Let's try searching for the string "Amsterdam" in two files.
grep "Amsterdam" written_2/travel_guides/berlitz2/Amsterdam-History.txt
written_2/travel_guides/berlitz2/Amsterdam-Intro.txt
written_2/travel_guides/berlitz2/Amsterdam-History.txt:Spanish rule was ruthless but,
for a while, Amsterdam was left alone. Its position as an important trading post kept
it apart from the more barbarous behavior in other areas. It saw a threefold increase
in its population as refugees flooded in from other parts of the empire. Diamond
polishers from Antwerp and Jews from Portugal brought their influences to the city.
written_2/travel_guides/berlitz2/Amsterdam-History.txt:Amsterdam was already developing
a reputation of tolerance as these new and disparate groups settled into the city. At
the same time, Martin Luther’s new Christian doctrine, Protestantism, was spreading
like wildfire across Europe. It took a firm foothold in the northern provinces of the
Low Countries — with Amsterdam at its heart. It was at this time that Huguenots (French
Protestants) came to Amsterdam to flee persecution in their own country.
written_2/travel_guides/berlitz2/Amsterdam-History.txt:To counter
...
...
...
As visible, there is a LOT of text involved that we don't care much about. Instead, we can just use the -l option to just print file names.
Neelams-MacBook-Pro:docsearch neelamgurnani$ grep -l "Amsterdam"
written_2/travel_guides/berlitz2/Amsterdam-History
.txt written_2/travel_guides/berlitz2/Amsterdam-Intro.txt
written_2/travel_guides/berlitz2/Amsterdam-History.txt
written_2/travel_guides/berlitz2/Amsterdam-Intro.txt
On the flip side, sometimes the -l option takes away some useful options. Let's say we store the names of all the files in written_2
in a file called find_results.txt
. To find files with a certain name (in this case, containing "Amsterdam"), we can try doing 'grep -l'.
Neelams-MacBook-Pro:docsearch neelamgurnani$ find written_2/ > find_results.txt
Neelams-MacBook-Pro:docsearch neelamgurnani$ grep -l "Amsterdam" find_results.txt
find_results.txt
The result is just the name of the file containing all the file names. Instead, we want to just use the normal grep command.
Neelams-MacBook-Pro:docsearch neelamgurnani$ find written_2/ > find_results.txt
Neelams-MacBook-Pro:docsearch neelamgurnani$ grep "Amsterdam" find_results.txt
written_2//travel_guides/berlitz2/Amsterdam-WhereToGo.txt
written_2//travel_guides/berlitz2/Amsterdam-WhatToDo.txt
written_2//travel_guides/berlitz2/Amsterdam-History.txt
written_2//travel_guides/berlitz2/Amsterdam-Intro.txt
Originally, grep searches for a string that is case specific, as we can see from the two upcoming examples.

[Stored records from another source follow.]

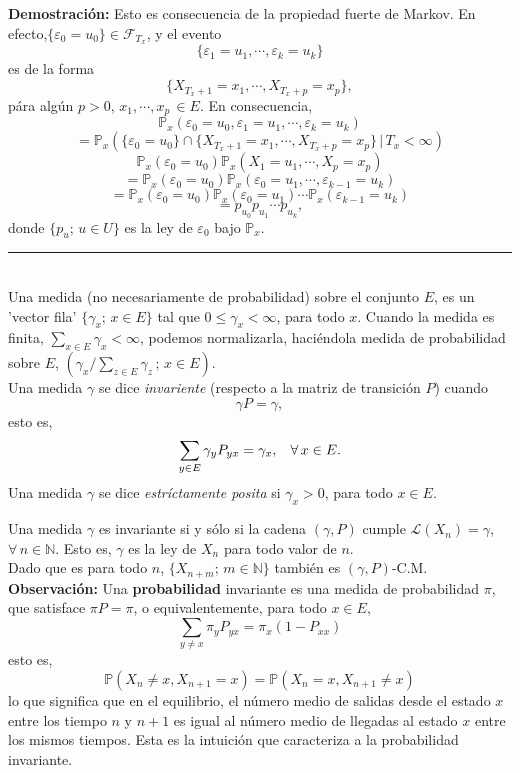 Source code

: \documentclass[a4paper]{article}
\newcommand{\prob}{\mathbb{P}}
\numberwithin{equation}{subsection}
\numberwithin{definicion}{subsection}
\def\N{\mathbb N}
\begin{document}
\textbf{Demostración: }Esto es consecuencia de la propiedad fuerte de Markov. En efecto,\newline $\{\varepsilon_0 = u_0\}\in \mathcal{F}_{T_x}$, y el evento
\[\{\varepsilon_1 = u_1,\cdots,\varepsilon_k = u_k\}\]
es de la forma
\[\{X_{T_x+1}=x_1,\cdots,X_{T_x+p}=x_p\},\]
pára algún $p>0$, $x_1,\cdots,x_p\,\in E$. En consecuencia,
\[\prob_x\left(\varepsilon_0 = u_0,\varepsilon_1 = u_1,\cdots, \varepsilon_k = u_k\right)\]
\[= \prob_x\left(\{\varepsilon_0 = u_0\}\cap\{X_{T_x+1}=x_1,\cdots,X_{T_x +p}=x_p\}\,|\,T_x <\infty\right)\]
\[\prob_x\left(\varepsilon_0 =u_0\right)\prob_x\left(X_1=u_1,\cdots,X_p =x_p\right)\]
\[=\prob_x\left(\varepsilon_0=u_0\right)\prob_x\left(\varepsilon_0=u_1,\cdots,\varepsilon_{k-1}=u_k\right)\]
\[=\prob_x\left(\varepsilon_0 =u_0\right)\prob_x\left(\varepsilon_0=u_1\right)\cdots\prob_x\left(\varepsilon_{k-1}=u_k\right)\]
\[=p_{u_0}p_{u_1}\cdots p_{u_k},\]
donde $\{p_u;\,u\in U\}$ es la ley de $\varepsilon_0$ bajo $\prob_x$.\\
\rule{0.7em}{0.7em}\\ \newline
Una medida (no necesariamente de probabilidad) sobre el conjunto $E$, es un 'vector fila' $\{\gamma_x;\,x\in E\}$ tal que $0\leq \gamma_x < \infty$, para todo $x$. Cuando la medida es finita, $\sum_{x\in E}\gamma_x <\infty$, podemos normalizarla, haciéndola medida de probabilidad sobre $E$, $\left(\gamma_x / \sum_{z\in E}\gamma_z\, ;\,x\in E\right)$.\\ Una medida $\gamma$ se dice \textit{invariente} (respecto a la matriz de transición $P$) cuando
\[\gamma P = \gamma,\]
esto es, 
\[\sum_{y\in E}\gamma_y P_{yx} = \gamma_x,\hspace{0.3cm}\forall\,x\in E.\]
Una medida $\gamma$ se dice \textit{estríctamente posita} si $\gamma_x >0$, para todo $x\in E$.\\ \newline

Una medida $\gamma$ es invariante si y sólo si  la cadena $(\gamma,P)$ cumple $\mathcal{L}(X_n)=\gamma$, $\forall\,n\in \N$. Esto es, $\gamma$ es la ley de $X_n$ para todo valor de $n$.\\ Dado que es para todo $n$, $\{X_{n+m};\,m\in\N\}$ también es $(\gamma,P)$-C.M.\\ \newline
\textbf{Observación: }Una \textbf{probabilidad} invariante es una medida de probabilidad  $\pi$, que satisface $\pi P = \pi$, o equivalentemente, para todo $x\in E$,
\[\sum_{y\neq x}\pi_y P_{yx} = \pi_x\left(1- P_{xx}\right)\]
esto es,
\[\prob\left(X_n\neq x ,X_{n+1}=x\right) = \prob\left(X_n = x,X_{n+1}\neq x\right)\]
lo que significa que en el equilibrio, el número medio de salidas  desde el estado $x$ entre los tiempo $n$ y $n+1$ es igual al número medio de llegadas al estado $x$ entre los mismos tiempos. Esta es la intuición que caracteriza a la probabilidad invariante.
\end{document}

The -i option forces grep to ignore case and look at all results that have the same letters.
Neelams-MacBook-Pro:docsearch neelamgurnani$ grep "vista" written_2/travel_guides/berlitz2/Canada-WhereToGo.txt
written_2/travel_guides/berlitz2/Costa-WhereToGo.txt
written_2/travel_guides/berlitz2/Costa-WhereToGo.txt:There are only two major sights.
Abd-er-Rahman III’s massive Alcazaba looms large on the hilltop above the city.
Although an earthquake caused extensive damage in 1522, the crenellated ocher outer
walls and a section of the turreted ramparts stand firm, providing wide-ranging
vistas over the city and the sea. And the forbidding, fortified cathedral that stands
just inland from the waterfront Paseo de Almería was built during the 16th century,
when Barbary pirates were terrorizing the coast (see page 18).
Only searches for "vista" with lower-case v
Neelams-MacBook-Pro:docsearch neelamgurnani$ grep "Vista"
written_2/travel_guides/berlitz2/Canada-WhereToGo.txt
written_2/travel_guides/berlitz2/Costa-WhereToGo.txt
written_2/travel_guides/berlitz2/Canada-WhereToGo.txt:If you want a view of the whole
city and the North Saskatchewan River on your way home, stop off at Vista 33, the
observation level of the telephone building.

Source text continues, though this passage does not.